#### [Extracted records]
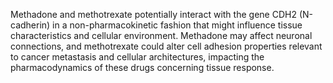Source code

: Methadone and methotrexate potentially interact with the gene CDH2 (N-cadherin) in a non-pharmacokinetic fashion that might influence tissue characteristics and cellular environment. Methadone may affect neuronal connections, and methotrexate could alter cell adhesion properties relevant to cancer metastasis and cellular architectures, impacting the pharmacodynamics of these drugs concerning tissue response.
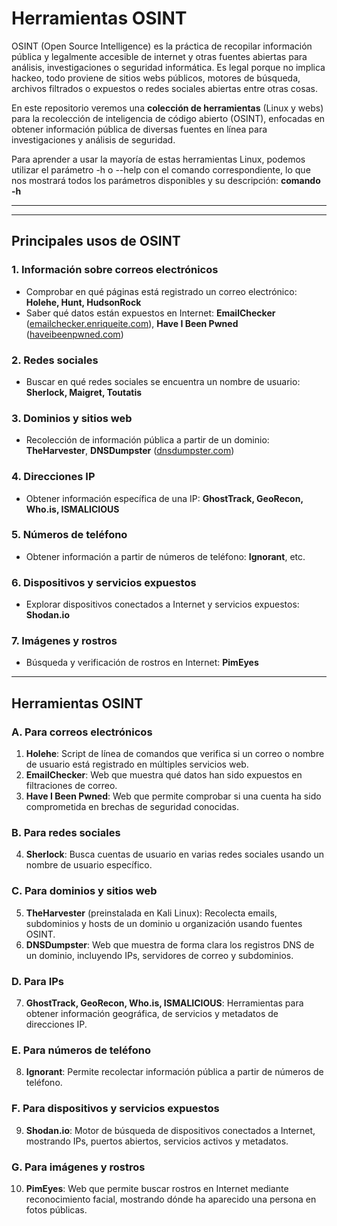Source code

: # Herramientas OSINT
OSINT (Open Source Intelligence) es la práctica de recopilar información pública y legalmente accesible de internet y otras fuentes abiertas para análisis, investigaciones o seguridad informática. Es legal porque no implica hackeo, todo proviene de sitios webs públicos, motores de búsqueda, archivos filtrados o expuestos o redes sociales abiertas entre otras cosas.

En este repositorio veremos una **colección de herramientas** (Linux y webs) para la recolección de inteligencia de código abierto (OSINT), enfocadas en obtener información pública de diversas fuentes en línea para investigaciones y análisis de seguridad. 

Para aprender a usar la mayoría de estas herramientas Linux, podemos utilizar el parámetro -h o --help con el comando correspondiente, lo que nos mostrará todos los parámetros disponibles y su descripción: 
**comando -h**


---


---

## Principales usos de OSINT

### 1. Información sobre correos electrónicos
- Comprobar en qué páginas está registrado un correo electrónico: **Holehe, Hunt, HudsonRock**  
- Saber qué datos están expuestos en Internet: **EmailChecker** ([emailchecker.enriqueite.com](https://emailchecker.enriqueite.com)), **Have I Been Pwned** ([haveibeenpwned.com](https://haveibeenpwned.com))  

### 2. Redes sociales
- Buscar en qué redes sociales se encuentra un nombre de usuario: **Sherlock, Maigret, Toutatis**  

### 3. Dominios y sitios web
- Recolección de información pública a partir de un dominio: **TheHarvester**, **DNSDumpster** ([dnsdumpster.com](https://dnsdumpster.com))  

### 4. Direcciones IP
- Obtener información específica de una IP: **GhostTrack, GeoRecon, Who.is, ISMALICIOUS**  

### 5. Números de teléfono
- Obtener información a partir de números de teléfono: **Ignorant**, etc.  

### 6. Dispositivos y servicios expuestos
- Explorar dispositivos conectados a Internet y servicios expuestos: **Shodan.io**  

### 7. Imágenes y rostros
- Búsqueda y verificación de rostros en Internet: **PimEyes**  

---

## Herramientas OSINT

### A. Para correos electrónicos
1. **Holehe**: Script de línea de comandos que verifica si un correo o nombre de usuario está registrado en múltiples servicios web.  
2. **EmailChecker**: Web que muestra qué datos han sido expuestos en filtraciones de correo.  
3. **Have I Been Pwned**: Web que permite comprobar si una cuenta ha sido comprometida en brechas de seguridad conocidas.  

### B. Para redes sociales
4. **Sherlock**: Busca cuentas de usuario en varias redes sociales usando un nombre de usuario específico.  

### C. Para dominios y sitios web
5. **TheHarvester** (preinstalada en Kali Linux): Recolecta emails, subdominios y hosts de un dominio u organización usando fuentes OSINT.  
6. **DNSDumpster**: Web que muestra de forma clara los registros DNS de un dominio, incluyendo IPs, servidores de correo y subdominios.  

### D. Para IPs
7. **GhostTrack, GeoRecon, Who.is, ISMALICIOUS**: Herramientas para obtener información geográfica, de servicios y metadatos de direcciones IP.  

### E. Para números de teléfono
8. **Ignorant**: Permite recolectar información pública a partir de números de teléfono.  

### F. Para dispositivos y servicios expuestos
9. **Shodan.io**: Motor de búsqueda de dispositivos conectados a Internet, mostrando IPs, puertos abiertos, servicios activos y metadatos.  

### G. Para imágenes y rostros
10. **PimEyes**: Web que permite buscar rostros en Internet mediante reconocimiento facial, mostrando dónde ha aparecido una persona en fotos públicas.  


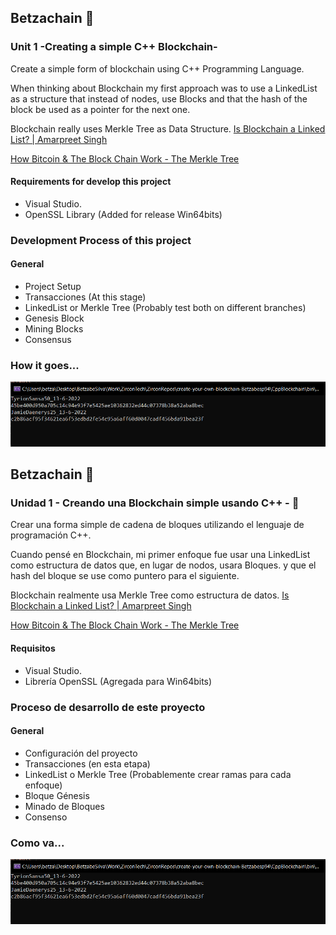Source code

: ## Betzachain 🚀

### Unit 1 -Creating a simple C++ Blockchain-

Create a simple form of blockchain using C++ Programming Language. 

When thinking about Blockchain my first approach was to use a LinkedList as a structure that instead of nodes, use Blocks
and that the hash of the block be used as a pointer for the next one. 

Blockchain really uses Merkle Tree as Data Structure. 
[Is Blockchain a Linked List? | Amarpreet Singh](https://medium.com/brandlitic/difference-between-blockchain-vs-linked-list-c8901ce1ca96)

[How Bitcoin & The Block Chain Work - The Merkle Tree](https://www.youtube.com/watch?v=fFmN5TPj8Qk&ab_channel=TechNance)

#### Requirements for develop this project

- Visual Studio. 
- OpenSSL Library (Added for release Win64bits)


### Development Process of this project 

#### General

- Project Setup 
- Transacciones (At this stage)
- LinkedList or Merkle Tree (Probably test both on different branches)
- Genesis Block 
- Mining Blocks 
- Consensus 

### How it goes... 
![Test_Transactions](https://github.com/zircon-tech/create-your-own-blockchain-Betzabesp94/blob/feature-linkedlist-structure/Images/BetzachainTransactions.PNG?raw=true)
##  Betzachain 🚀

###  Unidad 1 - Creando una Blockchain simple usando C++ - 🚀

Crear una forma simple de cadena de bloques utilizando el lenguaje de programación C++.

Cuando pensé en Blockchain, mi primer enfoque fue usar una LinkedList como estructura de datos que, en lugar de nodos, usara Bloques.
y que el hash del bloque se use como puntero para el siguiente.

Blockchain realmente usa Merkle Tree como estructura de datos.
[Is Blockchain a Linked List? | Amarpreet Singh](https://medium.com/brandlitic/difference-between-blockchain-vs-linked-list-c8901ce1ca96)

[How Bitcoin & The Block Chain Work - The Merkle Tree](https://www.youtube.com/watch?v=fFmN5TPj8Qk&ab_channel=TechNance)

#### Requisitos

- Visual Studio. 
- Librería OpenSSL (Agregada para Win64bits)

### Proceso de desarrollo de este proyecto 
#### General

- Configuración del proyecto 
- Transacciones (en esta etapa)
- LinkedList o Merkle Tree (Probablemente crear ramas para cada enfoque)
- Bloque Génesis
- Minado de Bloques
- Consenso

### Como va...
![Test_Transactions](https://github.com/zircon-tech/create-your-own-blockchain-Betzabesp94/blob/feature-linkedlist-structure/Images/BetzachainTransactions.PNG?raw=true)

#### [Aim of the task]
Copy every line exactly, from the opening line of the entries down to the line holding "- Comprobar en", and keep the pictures out.

#### [Result of the exercise]
Source code

: Methadone and methotrexate potentially interact with the gene CDH2 (N-cadherin) in a non-pharmacokinetic fashion that might influence tissue characteristics and cellular environment. Methadone may affect neuronal connections, and methotrexate could alter cell adhesion properties relevant to cancer metastasis and cellular architectures, impacting the pharmacodynamics of these drugs concerning tissue response.
Source code

: # Herramientas OSINT
OSINT (Open Source Intelligence) es la práctica de recopilar información pública y legalmente accesible de internet y otras fuentes abiertas para análisis, investigaciones o seguridad informática. Es legal porque no implica hackeo, todo proviene de sitios webs públicos, motores de búsqueda, archivos filtrados o expuestos o redes sociales abiertas entre otras cosas.

En este repositorio veremos una **colección de herramientas** (Linux y webs) para la recolección de inteligencia de código abierto (OSINT), enfocadas en obtener información pública de diversas fuentes en línea para investigaciones y análisis de seguridad. 

Para aprender a usar la mayoría de estas herramientas Linux, podemos utilizar el parámetro -h o --help con el comando correspondiente, lo que nos mostrará todos los parámetros disponibles y su descripción: 
**comando -h**


---


---

## Principales usos de OSINT

### 1. Información sobre correos electrónicos
- Comprobar en qué páginas está registrado un correo electrónico: **Holehe, Hunt, HudsonRock**  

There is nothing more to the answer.